Plus préoccupante est l'augmentation de 680 millions d'euros de la masse salariale, même si ce chiffre est à rapporter à un total de 83 milliards d'euros. La mise en oeuvre de la règle de non-remplacement d'un fonctionnaire sur deux partant à la retraite a représenté une économie brute de 800 millions d'euros. Toutefois, l'économie nette n'est que de 260 millions d'euros, compte tenu du poids très important des mesures catégorielles. Je crois que nous aurons à peu près les mêmes chiffres en 2011.
On voit donc bien que les marges de manoeuvre sont faibles. Il faudrait que le rapporteur spécial se penche sur le sujet, car il y a une corrélation assez faible entre le poids des mesures catégorielles par ministère et l'effort de productivité requis.
Monsieur le ministre, je vous le dis puisque vous êtes également en charge de la fonction publique, j'ai le sentiment qu'en la matière il y a parfois deux poids, deux mesures et que tous les ministères ne sont pas logés à la même enseigne s'agissant de l'effort de productivité demandé par rapport au retour catégoriel.
Une fois traités tous ces éléments exceptionnels, on a constaté, en 2010, que le solde structurel s'était dégradé. Les recettes spontanées liées à la croissance n'augmentent que de 10 milliards d'euros. Avec une croissance de 1,5 %, on aurait pu espérer mieux. En 2006, par exemple, avec une croissance de 1,9 %, on avait atteint un chiffre de 18 milliards d'euros. On voit donc qu'il y a un effritement du rendement de nos impôts.

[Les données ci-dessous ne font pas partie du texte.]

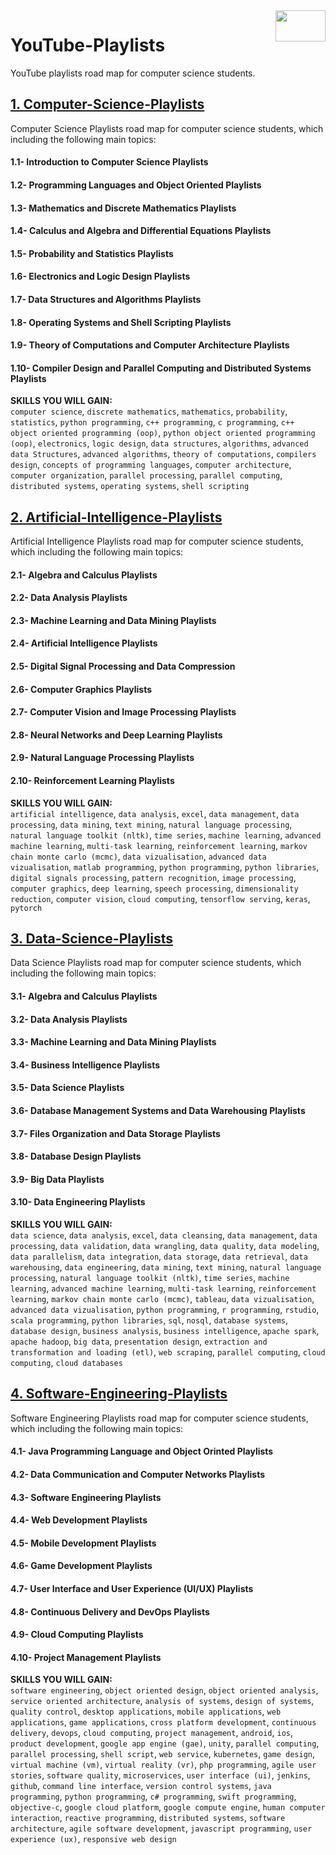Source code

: <img align="right" width="80" height="50" src="https://github.com/cs-MohamedAyman/YouTube-Playlists/blob/master/organizations-logos/youtube.jpg">

# YouTube-Playlists
YouTube playlists road map for computer science students.

## [1. Computer-Science-Playlists](https://github.com/cs-MohamedAyman/YouTube-Playlists/tree/master/1.Computer-Science-Playlists)
Computer Science Playlists road map for computer science students, which including the following main topics:

#### 1.1- Introduction to Computer Science Playlists
#### 1.2- Programming Languages and Object Oriented Playlists
#### 1.3- Mathematics and Discrete Mathematics Playlists
#### 1.4- Calculus and Algebra and Differential Equations Playlists
#### 1.5- Probability and Statistics Playlists
#### 1.6- Electronics and Logic Design Playlists
#### 1.7- Data Structures and Algorithms Playlists
#### 1.8- Operating Systems and Shell Scripting Playlists
#### 1.9- Theory of Computations and Computer Architecture Playlists
#### 1.10- Compiler Design and Parallel Computing and Distributed Systems Playlists

**SKILLS YOU WILL GAIN:**<br>
`computer science`, `discrete mathematics`, `mathematics`, `probability`, `statistics`, `python programming`, `c++ programming`, `c programming`, `c++ object oriented programming (oop)`, `python object oriented programming (oop)`, `electronics`, `logic design`, `data structures`, `algorithms`, `advanced data Structures`, `advanced algorithms`, `theory of computations`, `compilers design`, `concepts of programming languages`, `computer architecture`, `computer organization`, `parallel processing`, `parallel computing`, `distributed systems`, `operating systems`, `shell scripting`

## [2. Artificial-Intelligence-Playlists](https://github.com/cs-MohamedAyman/YouTube-Playlists/tree/master/2.Artificial-Intelligence-Playlists)
Artificial Intelligence Playlists road map for computer science students, which including the following main topics:

#### 2.1- Algebra and Calculus Playlists
#### 2.2- Data Analysis Playlists
#### 2.3- Machine Learning and Data Mining Playlists
#### 2.4- Artificial Intelligence Playlists
#### 2.5- Digital Signal Processing and Data Compression
#### 2.6- Computer Graphics Playlists
#### 2.7- Computer Vision and Image Processing Playlists
#### 2.8- Neural Networks and Deep Learning Playlists
#### 2.9- Natural Language Processing Playlists
#### 2.10- Reinforcement Learning Playlists

**SKILLS YOU WILL GAIN:**<br>
`artificial intelligence`, `data analysis`, `excel`, `data management`, `data processing`, `data mining`, `text mining`, `natural language processing`, `natural language toolkit (nltk)`, `time series`, `machine learning`, `advanced machine learning`, `multi-task learning`, `reinforcement learning`, `markov chain monte carlo (mcmc)`, `data vizualisation`, `advanced data vizualisation`, `matlab programming`, `python programming`, `python libraries`, `digital signals processing`, `pattern recognition`, `image processing`, `computer graphics`, `deep learning`, `speech processing`, `dimensionality reduction`, `computer vision`, `cloud computing`, `tensorflow serving`, `keras`, `pytorch`

## [3. Data-Science-Playlists](https://github.com/cs-MohamedAyman/YouTube-Playlists/tree/master/3.Data-Science-Playlists)
Data Science Playlists road map for computer science students, which including the following main topics:

#### 3.1- Algebra and Calculus Playlists
#### 3.2- Data Analysis Playlists
#### 3.3- Machine Learning and Data Mining Playlists
#### 3.4- Business Intelligence Playlists
#### 3.5- Data Science Playlists
#### 3.6- Database Management Systems and Data Warehousing Playlists
#### 3.7- Files Organization and Data Storage Playlists
#### 3.8- Database Design Playlists
#### 3.9- Big Data Playlists
#### 3.10- Data Engineering Playlists

**SKILLS YOU WILL GAIN:**<br>
`data science`, `data analysis`, `excel`, `data cleansing`, `data management`, `data processing`, `data validation`, `data wrangling`, `data quality`, `data modeling`, `data parallelism`, `data integration`, `data storage`, `data retrieval`, `data warehousing`, `data engineering`, `data mining`, `text mining`, `natural language processing`, `natural language toolkit (nltk)`, `time series`, `machine learning`, `advanced machine learning`, `multi-task learning`, `reinforcement learning`, `markov chain monte carlo (mcmc)`, `tableau`, `data vizualisation`, `advanced data vizualisation`, `python programming`, `r programming`, `rstudio`, `scala programming`, `python libraries`, `sql`, `nosql`, `database systems`, `database design`, `business analysis`, `business intelligence`, `apache spark`, `apache hadoop`, `big data`, `presentation design`, `extraction and transformation and loading (etl)`, `web scraping`, `parallel computing`, `cloud computing`, `cloud databases`

## [4. Software-Engineering-Playlists](https://github.com/cs-MohamedAyman/YouTube-Playlists/tree/master/4.Software-Engineering-Playlists)
Software Engineering Playlists road map for computer science students, which including the following main topics:

#### 4.1- Java Programming Language and Object Orinted Playlists
#### 4.2- Data Communication and Computer Networks Playlists
#### 4.3- Software Engineering Playlists
#### 4.4- Web Development Playlists
#### 4.5- Mobile Development Playlists
#### 4.6- Game Development Playlists
#### 4.7- User Interface and User Experience (UI/UX) Playlists
#### 4.8- Continuous Delivery and DevOps Playlists
#### 4.9- Cloud Computing Playlists
#### 4.10- Project Management Playlists

**SKILLS YOU WILL GAIN:**<br>
`software engineering`, `object oriented design`, `object oriented analysis`, `service oriented architecture`, `analysis of systems`, `design of systems`, `quality control`, `desktop applications`, `mobile applications`, `web applications`, `game applications`, `cross platform development`, `continuous delivery`, `devops`, `cloud computing`, `project management`, `android`, `ios`, `product development`, `google app engine (gae)`, `unity`, `parallel computing`, `parallel processing`, `shell script`, `web service`, `kubernetes`, `game design`, `virtual machine (vm)`, `virtual reality (vr)`, `php programming`, `agile user stories`, `software quality`, `microservices`, `user interface (ui)`, `jenkins`, `github`, `command line interface`, `version control systems`, `java programming`, `python programming`, `c# programming`, `swift programming`, `objective-c`, `google cloud platform`, `google compute engine`, `human computer interaction`, `reactive programming`, `distributed systems`, `software architecture`, `agile software development`, `javascript programming`, `user experience (ux)`, `responsive web design`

Comment ce surplus de recettes a-t-il été distribué ? Un peu plus de 4 milliards ont servi au financement de la dérivée des dépenses liée à l'inflation dans le cadre du « zéro volume », 9 milliards ont été consacrés à la réforme de la taxe professionnelle et 3,2 milliards à des mesures de baisses d'impôts pérennes. À cet égard, je vous rappelle que Didier Migaud indiquait, dans un rapport très intéressant à méditer, que la baisse de la TVA sur la restauration représentait huit années de rendement budgétaire de la mesure de non-remplacement d'un fonctionnaire sur deux. Résultat : là où on avait 10 milliards, on en a distribué 17.